Erfolge

Von der Langzeitbrache zur Bergwiese - eine Flächenmetamorphose

Darstellung der Maßnahmen zur Renaturierung einer Teilfläche des Flurstücks 433/5 der Gemarkung Altenberg

Lage und Beschreibung der Fläche

Neben den blütenbunten Bergwiesen und bedeutenden Entwicklungsflächen zählen auch Langzeitbrachen zu den Bestandteilen der Kerngebietsflächen. Oftmals sind das vorbelastete Flächen auf denen aus den unterschiedlichsten Gründen langjährig keine Nutzung mehr stattfand. Sie beeinträchtigen durch den Bestand an hier vorkommenden Arten wie Brennnessel, Himbeere oder auch von Neophyten wie Knöterich oder Springkraut den Standort und die angrenzende Gebiete.

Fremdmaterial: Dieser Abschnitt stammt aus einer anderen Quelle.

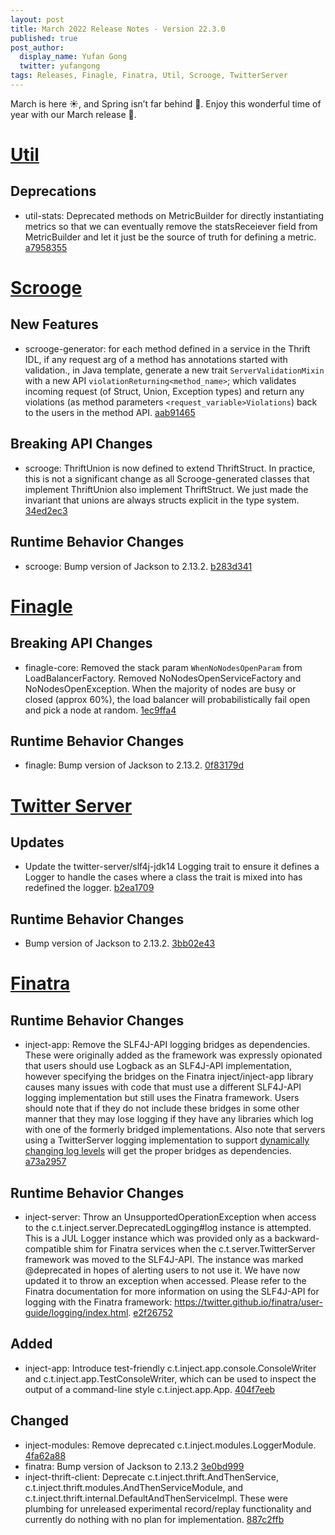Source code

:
 ```yaml
---
layout: post
title: March 2022 Release Notes - Version 22.3.0
published: true
post_author:
  display_name: Yufan Gong
  twitter: yufangong
tags: Releases, Finagle, Finatra, Util, Scrooge, TwitterServer
---
```


March is here ☀️, and Spring isn’t far behind 🌱. Enjoy this wonderful time of year with our March release 🥂.

[Util](https://github.com/twitter/util/)
========================================

Deprecations
-------------

-   util-stats: Deprecated methods on MetricBuilder for directly instantiating metrics so that we can
    eventually remove the statsReceiever field from MetricBuilder and let it just be the source of
    truth for defining a metric. [a7958355](https://github.com/twitter/util/commit/a7958355a4eb6f54229f56fc84bb1fa9546abcd3)

[Scrooge](https://github.com/twitter/scrooge/)
==============================================

New Features
--------------

-   scrooge-generator: for each method defined in a service in the Thrift IDL, if any request arg
    of a method has annotations started with validation., in Java template, generate a new trait
    `ServerValidationMixin` with a new API `violationReturning<method_name>`; which validates incoming
    request (of Struct, Union, Exception types) and return any violations (as method parameters
    `<request_variable>Violations`) back to the users in the method API. [aab91465](https://github.com/twitter/scrooge/commit/aab914658a44472b58ff8189374ecc1b0cecac10)

Breaking API Changes
----------------------

-   scrooge: ThriftUnion is now defined to extend ThriftStruct. In practice,
    this is not a significant change as all Scrooge-generated classes that
    implement ThriftUnion also implement ThriftStruct. We just made the
    invariant that unions are always structs explicit in the type system.
    [34ed2ec3](https://github.com/twitter/scrooge/commit/5c00d735e7f2c240103d9221b0474a4034ed2ec3)

Runtime Behavior Changes
---------------------------

-   scrooge: Bump version of Jackson to 2.13.2. [b283d341](https://github.com/twitter/scrooge/commit/b283d341501bd44fd6701672c51284bae73a7a22)

[Finagle](https://github.com/twitter/finagle/)
==============================================

Breaking API Changes
----------------------

-   finagle-core: Removed the stack param `WhenNoNodesOpenParam` from LoadBalancerFactory.
    Removed NoNodesOpenServiceFactory and NoNodesOpenException. When the majority of nodes
    are busy or closed (approx 60%), the load balancer will probabilistically fail open and
    pick a node at random. [1ec9ffa4](https://github.com/twitter/finagle/commit/c9c21bfea8035030329482c2888a3df11ec9ffa4)

Runtime Behavior Changes
---------------------------

-   finagle: Bump version of Jackson to 2.13.2. [0f83179d](https://github.com/twitter/finagle/commit/96459e3bebbde122db997a4503cb89980f83179d)

[Twitter Server](https://github.com/twitter/twitter-server/)
============================================================

Updates
--------

-   Update the twitter-server/slf4j-jdk14 Logging trait to ensure it defines a Logger to
    handle the cases where a class the trait is mixed into has redefined the logger. [b2ea1709](https://github.com/twitter/twitter-server/commit/b2ea17099b2d40239012c169dab7cc828453d4d7)

Runtime Behavior Changes
---------------------------

-   Bump version of Jackson to 2.13.2. [3bb02e43](https://github.com/twitter/twitter-server/commit/3bb02e4327c407e1ecf9f6f136038d83809941ae)

[Finatra](https://github.com/twitter/finatra/)
==============================================

Runtime Behavior Changes
---------------------------

-   inject-app: Remove the SLF4J-API logging bridges as dependencies. These were originally
    added as the framework was expressly opionated that users should use Logback as an SLF4J-API
    implementation, however specifying the bridges on the Finatra inject/inject-app library
    causes many issues with code that must use a different SLF4J-API logging implementation
    but still uses the Finatra framework. Users should note that if they do not include these
    bridges in some other manner that they may lose logging if they have any libraries which
    log with one of the formerly bridged implementations. Also note that servers using a
    TwitterServer logging implementation to support [dynamically changing log levels](https://twitter.github.io/twitter-server/Features.html#dynamically-change-log-levels) will get the proper bridges as dependencies.
    [a73a2957](https://github.com/twitter/finatra/commit/a73a29576c7010a9f653b572a9e650f6f0bd6721)

Runtime Behavior Changes
---------------------------

-   inject-server: Throw an UnsupportedOperationException when access to the c.t.inject.server.DeprecatedLogging\#log
    instance is attempted. This is a JUL Logger instance which was provided only as a backward-compatible
    shim for Finatra services when the c.t.server.TwitterServer framework was moved to the SLF4J-API.
    The instance was marked @deprecated in hopes of alerting users to not use it. We have now updated
    it to throw an exception when accessed. Please refer to the Finatra documentation for more information
    on using the SLF4J-API for logging with the Finatra framework: <https://twitter.github.io/finatra/user-guide/logging/index.html>.
    [e2f26752](https://github.com/twitter/finatra/commit/e2f267525f3526b79357aa028c9b63aa67ee63a1)

Added
------

-   inject-app: Introduce test-friendly c.t.inject.app.console.ConsoleWriter and
    c.t.inject.app.TestConsoleWriter, which can be used to inspect the output of a command-line
    style c.t.inject.app.App. [404f7eeb](https://github.com/twitter/finatra/commit/404f7eeb769074d42e258f62d7db5957195cbf60)

Changed
---------

-   inject-modules: Remove deprecated c.t.inject.modules.LoggerModule. [4fa62a88](https://github.com/twitter/finatra/commit/4fa62a88032f48e6aa5beb8eee348edd637a555d)
-   finatra: Bump version of Jackson to 2.13.2 [3e0bd999](https://github.com/twitter/finatra/commit/3e0bd9991dcaac629dd7e53debe54c18eb081c63)
-   inject-thrift-client: Deprecate c.t.inject.thrift.AndThenService, c.t.inject.thrift.modules.AndThenServiceModule,
    and c.t.inject.thrift.internal.DefaultAndThenServiceImpl. These were plumbing for unreleased
    experimental record/replay functionality and currently do nothing with no plan for implementation.
    [887c2ffb](https://github.com/twitter/finatra/commit/887c2ffb5bfa237dd41658c2646199961c47c547)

Die Instandsetzung und Überführung solcher Sukzessionsflächen in eine extensive pflegliche Nutzung mit dem langfristigen Ziel der Entwicklung zur Berg- und Frischwiese stellt deshalb einen Schwerpunkt der Maßnahmen im Projektzeitraum dar.

Am Beispiel einer Fläche im Kerngebiet Rauschermühle der Gemarkung Altenberg wird die Umsetzung einer Renaturierung dargestellt. Das Kerngebiet Rauschermühle hat eine Ausdehnung von ca. 43 ha und grenzt südlich unmittelbar an das bestehende Kerngebiet „Geisingberg“.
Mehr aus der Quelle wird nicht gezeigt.